Records supplied>
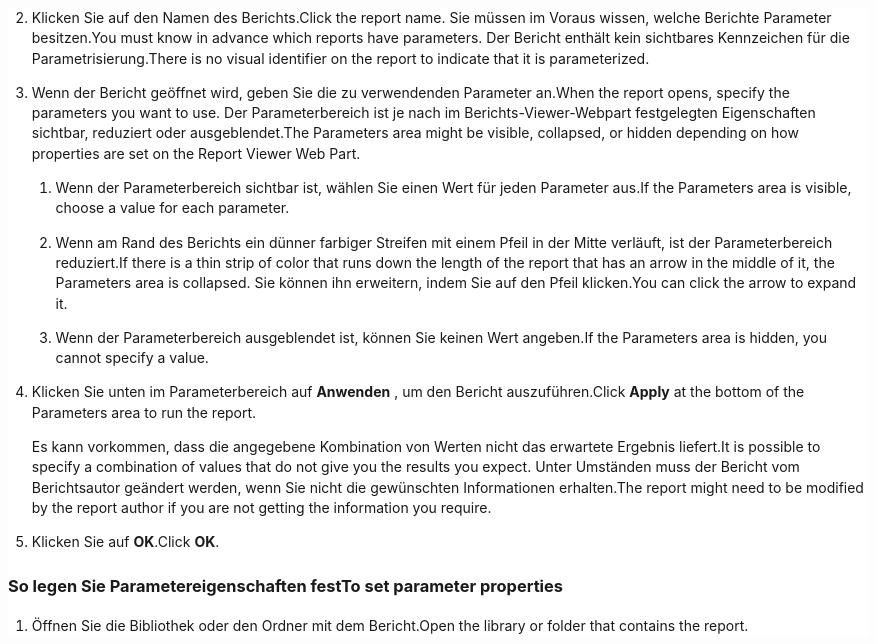 2.  <span data-ttu-id="5232a-119">Klicken Sie auf den Namen des Berichts.</span><span class="sxs-lookup"><span data-stu-id="5232a-119">Click the report name.</span></span> <span data-ttu-id="5232a-120">Sie müssen im Voraus wissen, welche Berichte Parameter besitzen.</span><span class="sxs-lookup"><span data-stu-id="5232a-120">You must know in advance which reports have parameters.</span></span> <span data-ttu-id="5232a-121">Der Bericht enthält kein sichtbares Kennzeichen für die Parametrisierung.</span><span class="sxs-lookup"><span data-stu-id="5232a-121">There is no visual identifier on the report to indicate that it is parameterized.</span></span>  
  
3.  <span data-ttu-id="5232a-122">Wenn der Bericht geöffnet wird, geben Sie die zu verwendenden Parameter an.</span><span class="sxs-lookup"><span data-stu-id="5232a-122">When the report opens, specify the parameters you want to use.</span></span> <span data-ttu-id="5232a-123">Der Parameterbereich ist je nach im Berichts-Viewer-Webpart festgelegten Eigenschaften sichtbar, reduziert oder ausgeblendet.</span><span class="sxs-lookup"><span data-stu-id="5232a-123">The Parameters area might be visible, collapsed, or hidden depending on how properties are set on the Report Viewer Web Part.</span></span>  
  
    1.  <span data-ttu-id="5232a-124">Wenn der Parameterbereich sichtbar ist, wählen Sie einen Wert für jeden Parameter aus.</span><span class="sxs-lookup"><span data-stu-id="5232a-124">If the Parameters area is visible, choose a value for each parameter.</span></span>  
  
    2.  <span data-ttu-id="5232a-125">Wenn am Rand des Berichts ein dünner farbiger Streifen mit einem Pfeil in der Mitte verläuft, ist der Parameterbereich reduziert.</span><span class="sxs-lookup"><span data-stu-id="5232a-125">If there is a thin strip of color that runs down the length of the report that has an arrow in the middle of it, the Parameters area is collapsed.</span></span> <span data-ttu-id="5232a-126">Sie können ihn erweitern, indem Sie auf den Pfeil klicken.</span><span class="sxs-lookup"><span data-stu-id="5232a-126">You can click the arrow to expand it.</span></span>  
  
    3.  <span data-ttu-id="5232a-127">Wenn der Parameterbereich ausgeblendet ist, können Sie keinen Wert angeben.</span><span class="sxs-lookup"><span data-stu-id="5232a-127">If the Parameters area is hidden, you cannot specify a value.</span></span>  
  
4.  <span data-ttu-id="5232a-128">Klicken Sie unten im Parameterbereich auf **Anwenden** , um den Bericht auszuführen.</span><span class="sxs-lookup"><span data-stu-id="5232a-128">Click **Apply** at the bottom of the Parameters area to run the report.</span></span>  
  
     <span data-ttu-id="5232a-129">Es kann vorkommen, dass die angegebene Kombination von Werten nicht das erwartete Ergebnis liefert.</span><span class="sxs-lookup"><span data-stu-id="5232a-129">It is possible to specify a combination of values that do not give you the results you expect.</span></span> <span data-ttu-id="5232a-130">Unter Umständen muss der Bericht vom Berichtsautor geändert werden, wenn Sie nicht die gewünschten Informationen erhalten.</span><span class="sxs-lookup"><span data-stu-id="5232a-130">The report might need to be modified by the report author if you are not getting the information you require.</span></span>  
  
5.  <span data-ttu-id="5232a-131">Klicken Sie auf **OK**.</span><span class="sxs-lookup"><span data-stu-id="5232a-131">Click **OK**.</span></span>  
  
### <a name="to-set-parameter-properties"></a><span data-ttu-id="5232a-132">So legen Sie Parametereigenschaften fest</span><span class="sxs-lookup"><span data-stu-id="5232a-132">To set parameter properties</span></span>  
  
1.  <span data-ttu-id="5232a-133">Öffnen Sie die Bibliothek oder den Ordner mit dem Bericht.</span><span class="sxs-lookup"><span data-stu-id="5232a-133">Open the library or folder that contains the report.</span></span>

Prompt>
Starting at the line that contains "Sie auf **OK**.</span><span", transcribe every line through the last line of the entries above, exactly, and nothing else.

Task response>
5.  <span data-ttu-id="5232a-131">Klicken Sie auf **OK**.</span><span class="sxs-lookup"><span data-stu-id="5232a-131">Click **OK**.</span></span>  
  
### <a name="to-set-parameter-properties"></a><span data-ttu-id="5232a-132">So legen Sie Parametereigenschaften fest</span><span class="sxs-lookup"><span data-stu-id="5232a-132">To set parameter properties</span></span>  
  
1.  <span data-ttu-id="5232a-133">Öffnen Sie die Bibliothek oder den Ordner mit dem Bericht.</span><span class="sxs-lookup"><span data-stu-id="5232a-133">Open the library or folder that contains the report.</span></span>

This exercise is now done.